> [Problem statement]
Read through the material below and find each line that has the word "CharsConstants"; copy it.

> [Source material]
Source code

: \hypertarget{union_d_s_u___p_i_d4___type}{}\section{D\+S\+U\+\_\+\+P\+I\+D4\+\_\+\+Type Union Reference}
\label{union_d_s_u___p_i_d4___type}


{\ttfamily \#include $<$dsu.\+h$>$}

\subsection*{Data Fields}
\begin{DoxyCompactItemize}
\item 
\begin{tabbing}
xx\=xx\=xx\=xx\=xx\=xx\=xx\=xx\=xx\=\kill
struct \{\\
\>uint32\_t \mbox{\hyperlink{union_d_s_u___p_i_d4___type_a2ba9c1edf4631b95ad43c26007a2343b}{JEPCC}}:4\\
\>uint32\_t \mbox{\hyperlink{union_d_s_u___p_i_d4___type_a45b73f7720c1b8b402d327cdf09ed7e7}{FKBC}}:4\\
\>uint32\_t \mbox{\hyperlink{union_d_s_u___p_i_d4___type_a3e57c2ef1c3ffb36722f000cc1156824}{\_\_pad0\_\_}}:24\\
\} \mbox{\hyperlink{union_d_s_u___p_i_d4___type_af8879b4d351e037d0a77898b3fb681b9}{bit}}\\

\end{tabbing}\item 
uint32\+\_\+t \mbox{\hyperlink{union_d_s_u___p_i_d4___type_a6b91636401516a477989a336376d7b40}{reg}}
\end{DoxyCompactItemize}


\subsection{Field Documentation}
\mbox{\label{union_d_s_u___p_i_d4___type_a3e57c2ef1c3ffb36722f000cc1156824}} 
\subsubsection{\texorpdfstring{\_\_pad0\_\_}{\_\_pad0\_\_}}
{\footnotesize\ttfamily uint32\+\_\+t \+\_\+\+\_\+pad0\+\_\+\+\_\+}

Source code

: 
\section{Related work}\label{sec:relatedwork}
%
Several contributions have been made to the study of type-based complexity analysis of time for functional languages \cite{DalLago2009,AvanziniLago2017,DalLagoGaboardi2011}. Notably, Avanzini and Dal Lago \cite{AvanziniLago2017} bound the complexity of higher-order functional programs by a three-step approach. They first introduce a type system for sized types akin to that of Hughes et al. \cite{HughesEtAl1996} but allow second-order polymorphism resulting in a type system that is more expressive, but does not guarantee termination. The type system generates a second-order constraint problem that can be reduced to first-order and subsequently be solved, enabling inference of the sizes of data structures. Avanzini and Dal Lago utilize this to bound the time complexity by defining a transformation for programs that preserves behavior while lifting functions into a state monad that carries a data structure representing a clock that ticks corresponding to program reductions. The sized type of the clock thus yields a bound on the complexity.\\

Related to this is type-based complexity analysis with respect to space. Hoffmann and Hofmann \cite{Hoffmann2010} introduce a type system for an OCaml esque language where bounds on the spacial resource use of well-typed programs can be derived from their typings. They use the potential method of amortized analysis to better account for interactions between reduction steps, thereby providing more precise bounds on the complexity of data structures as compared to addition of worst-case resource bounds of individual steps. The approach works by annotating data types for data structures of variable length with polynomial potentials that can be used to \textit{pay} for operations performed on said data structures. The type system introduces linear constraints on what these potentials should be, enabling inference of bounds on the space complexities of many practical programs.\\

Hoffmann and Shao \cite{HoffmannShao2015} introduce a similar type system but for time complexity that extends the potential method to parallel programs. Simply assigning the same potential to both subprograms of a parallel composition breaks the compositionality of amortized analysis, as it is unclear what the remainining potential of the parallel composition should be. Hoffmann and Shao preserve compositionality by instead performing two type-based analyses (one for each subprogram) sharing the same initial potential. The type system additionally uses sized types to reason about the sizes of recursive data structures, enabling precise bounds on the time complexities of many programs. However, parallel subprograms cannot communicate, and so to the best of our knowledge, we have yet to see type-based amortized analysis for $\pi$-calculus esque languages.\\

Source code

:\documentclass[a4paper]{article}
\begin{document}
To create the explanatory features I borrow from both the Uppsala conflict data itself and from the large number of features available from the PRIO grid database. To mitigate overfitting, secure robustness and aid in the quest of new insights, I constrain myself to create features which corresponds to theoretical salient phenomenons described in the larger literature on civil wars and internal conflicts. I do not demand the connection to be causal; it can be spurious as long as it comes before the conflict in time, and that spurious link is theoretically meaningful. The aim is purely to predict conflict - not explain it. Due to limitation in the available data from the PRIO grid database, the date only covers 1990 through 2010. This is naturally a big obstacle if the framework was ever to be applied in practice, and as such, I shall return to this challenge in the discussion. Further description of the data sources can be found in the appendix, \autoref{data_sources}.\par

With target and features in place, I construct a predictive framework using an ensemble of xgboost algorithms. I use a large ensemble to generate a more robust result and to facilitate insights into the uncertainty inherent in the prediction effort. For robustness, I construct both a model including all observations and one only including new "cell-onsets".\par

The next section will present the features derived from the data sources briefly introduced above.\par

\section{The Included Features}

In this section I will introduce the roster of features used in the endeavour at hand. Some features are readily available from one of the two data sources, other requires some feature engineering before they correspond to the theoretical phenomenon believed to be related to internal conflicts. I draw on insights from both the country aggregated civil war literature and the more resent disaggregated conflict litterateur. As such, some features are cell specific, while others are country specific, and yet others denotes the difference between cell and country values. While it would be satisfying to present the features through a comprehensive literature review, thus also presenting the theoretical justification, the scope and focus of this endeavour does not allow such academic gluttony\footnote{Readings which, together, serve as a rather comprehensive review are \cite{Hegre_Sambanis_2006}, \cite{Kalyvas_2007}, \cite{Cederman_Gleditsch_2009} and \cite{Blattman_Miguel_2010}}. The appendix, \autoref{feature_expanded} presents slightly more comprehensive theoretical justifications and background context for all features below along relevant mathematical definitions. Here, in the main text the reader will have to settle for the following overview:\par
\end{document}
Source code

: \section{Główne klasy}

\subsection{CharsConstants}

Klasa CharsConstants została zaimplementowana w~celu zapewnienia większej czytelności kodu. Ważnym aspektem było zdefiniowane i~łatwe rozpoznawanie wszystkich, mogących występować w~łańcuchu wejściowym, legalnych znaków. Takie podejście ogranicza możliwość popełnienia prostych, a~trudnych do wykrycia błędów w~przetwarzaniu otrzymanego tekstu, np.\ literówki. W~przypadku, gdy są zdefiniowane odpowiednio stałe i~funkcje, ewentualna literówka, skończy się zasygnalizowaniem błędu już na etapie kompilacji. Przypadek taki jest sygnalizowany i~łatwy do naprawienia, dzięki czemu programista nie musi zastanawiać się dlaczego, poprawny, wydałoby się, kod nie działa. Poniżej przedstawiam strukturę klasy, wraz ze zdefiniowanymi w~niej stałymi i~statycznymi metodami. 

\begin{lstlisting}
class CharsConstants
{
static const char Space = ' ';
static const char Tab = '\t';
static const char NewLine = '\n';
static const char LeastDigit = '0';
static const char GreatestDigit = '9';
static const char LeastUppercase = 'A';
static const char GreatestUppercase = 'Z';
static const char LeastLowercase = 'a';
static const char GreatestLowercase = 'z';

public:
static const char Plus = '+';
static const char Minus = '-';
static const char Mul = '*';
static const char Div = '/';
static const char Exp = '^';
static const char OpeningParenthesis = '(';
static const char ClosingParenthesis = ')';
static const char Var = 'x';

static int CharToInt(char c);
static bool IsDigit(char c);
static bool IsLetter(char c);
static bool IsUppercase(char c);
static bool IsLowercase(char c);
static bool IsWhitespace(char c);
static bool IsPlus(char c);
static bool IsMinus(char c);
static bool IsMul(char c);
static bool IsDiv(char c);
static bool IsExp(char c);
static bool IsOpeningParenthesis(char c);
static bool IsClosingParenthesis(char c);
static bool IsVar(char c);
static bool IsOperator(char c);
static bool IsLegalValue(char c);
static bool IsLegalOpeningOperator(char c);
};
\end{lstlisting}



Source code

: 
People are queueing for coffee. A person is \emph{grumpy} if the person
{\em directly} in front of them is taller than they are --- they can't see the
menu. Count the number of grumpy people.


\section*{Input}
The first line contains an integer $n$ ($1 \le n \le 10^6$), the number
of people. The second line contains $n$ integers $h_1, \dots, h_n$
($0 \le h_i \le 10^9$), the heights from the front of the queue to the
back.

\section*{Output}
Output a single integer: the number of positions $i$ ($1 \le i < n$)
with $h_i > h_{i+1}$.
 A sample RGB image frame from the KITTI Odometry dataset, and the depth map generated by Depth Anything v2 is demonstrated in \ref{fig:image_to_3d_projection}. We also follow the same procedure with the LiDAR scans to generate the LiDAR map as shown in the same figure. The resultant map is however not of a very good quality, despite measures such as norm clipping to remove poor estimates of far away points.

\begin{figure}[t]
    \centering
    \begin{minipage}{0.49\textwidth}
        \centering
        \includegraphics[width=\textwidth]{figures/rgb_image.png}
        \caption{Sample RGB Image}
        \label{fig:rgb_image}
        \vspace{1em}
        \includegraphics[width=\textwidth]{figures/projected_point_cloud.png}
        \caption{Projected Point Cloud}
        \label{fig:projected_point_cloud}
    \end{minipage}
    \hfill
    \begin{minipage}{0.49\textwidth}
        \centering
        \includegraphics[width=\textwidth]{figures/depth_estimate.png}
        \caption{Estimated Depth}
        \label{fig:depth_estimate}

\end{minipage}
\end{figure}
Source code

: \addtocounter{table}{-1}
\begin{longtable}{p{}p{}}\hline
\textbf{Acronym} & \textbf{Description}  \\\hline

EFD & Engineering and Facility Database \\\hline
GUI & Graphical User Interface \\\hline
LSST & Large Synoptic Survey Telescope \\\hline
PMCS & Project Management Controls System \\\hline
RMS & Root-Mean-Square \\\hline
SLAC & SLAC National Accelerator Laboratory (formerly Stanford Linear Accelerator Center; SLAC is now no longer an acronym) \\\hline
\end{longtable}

> [Written response]
\subsection{CharsConstants}
Klasa CharsConstants została zaimplementowana w~celu zapewnienia większej czytelności kodu. Ważnym aspektem było zdefiniowane i~łatwe rozpoznawanie wszystkich, mogących występować w~łańcuchu wejściowym, legalnych znaków. Takie podejście ogranicza możliwość popełnienia prostych, a~trudnych do wykrycia błędów w~przetwarzaniu otrzymanego tekstu, np.\ literówki. W~przypadku, gdy są zdefiniowane odpowiednio stałe i~funkcje, ewentualna literówka, skończy się zasygnalizowaniem błędu już na etapie kompilacji. Przypadek taki jest sygnalizowany i~łatwy do naprawienia, dzięki czemu programista nie musi zastanawiać się dlaczego, poprawny, wydałoby się, kod nie działa. Poniżej przedstawiam strukturę klasy, wraz ze zdefiniowanymi w~niej stałymi i~statycznymi metodami. 
class CharsConstants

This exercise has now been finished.